Ainsi, pour nourrir cette journée d’étude, le comité d’organisation adresse cet appel à communication au spectre large des professionnel·le·s du patrimoine, comprenant :
- chercheurs, chercheuses, étudiants et étudiantes en histoire de l’art mais également en histoire, sociologie, ethnologie, philosophie, droit du patrimoine, etc.
- professionnel·le·s des musées
- restaurateurs et restauratrices
- archéologues
- archivistes
- architectes
- artistes, réalisateur·ices, auteur·ices, etc.
Dans cette perspective de croisement des disciplines et des pratiques, les contributions pourront notamment mettre en exergue et faire dialoguer les thèmes suivants :
- les politiques de collecte et de sélection dans les archives
- l’évolution des politiques de conservation, d’acquisition
- l’histoire du goût
- la disparition du patrimoine
- les destructions intentionnelles du patrimoine en contexte de conflits armés
- la question de la photographie d’urgence dans les services d’Inventaire
- la sanctuarisation d’espaces protégés, et les différentes manières de prévenir la disparition du patrimoine naturel et vivant
- les manières de signifier l’absence dans un espace patrimonial, d’exposer ce qui n’existe pas ou plus
- la matérialité et l’immatérialité du patrimoine
- les patrimoines confisqués ou inaccessibles (et notamment la question des restitutions)

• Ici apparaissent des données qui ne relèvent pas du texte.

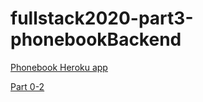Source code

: # fullstack2020-part3-phonebookBackend

[Phonebook Heroku app](https://fast-island-15499.herokuapp.com/)

[Part 0-2](https://github.com/lchz/Fullstack2020)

- la numérisation ou l’enregistrement de sites voués à disparaître (les reconstitutions de grottes ornées, par exemple)
- l’exposition volontaire et signifiante de l’absence du patrimoine
- la méthodologie de la recherche et l’absence des sources
- le rôle de la fiction pour répondre à l’absence de sources, d’oeuvres, de connaissances
- le rôle des outils numériques dans l’évocation ou la présentation du patrimoine absent ou disparu
Les propositions de communication – soit individuelles, soit collectives (en proposant un panel de deux à trois intervenants) -, d’environ 3 000 caractères (espaces compris), devront comprendre le titre de la communication et le résumé de la proposition et être accompagnées également d’une courte biographie (1 200 caractères) et des coordonnées du candidat. Elles sont à adresser avant le 5 décembre 2022 à charlotte.sarrazin@inp.fr et fiona.luddecke@inp.fr
Les communications seront limitées à 20 minutes afin de permettre des temps d’échange avec la salle à la suite de chaque série d’interventions.
Les candidat·e·s recevront une réponse quant à leur participation dans le courant du mois de janvier 2023.
La journée d’étude se déroulera en présentiel à Paris (INHA – Auditorium Jacqueline Lichtenstein) le 7 avril 2023 de 9h à 18h, et sera accessible en ligne.
L’association ECSPat prendra en charge les frais de déplacements des intervenant·e·s en France métropolitaine – dans une démarche éco-citoyenne, le transport ferroviaire sera privilégié. En outre, un dispositif de visio-conférence sera mis en place afin de favoriser la participation d’intervenant·e·s géographiquement éloigné·e·s.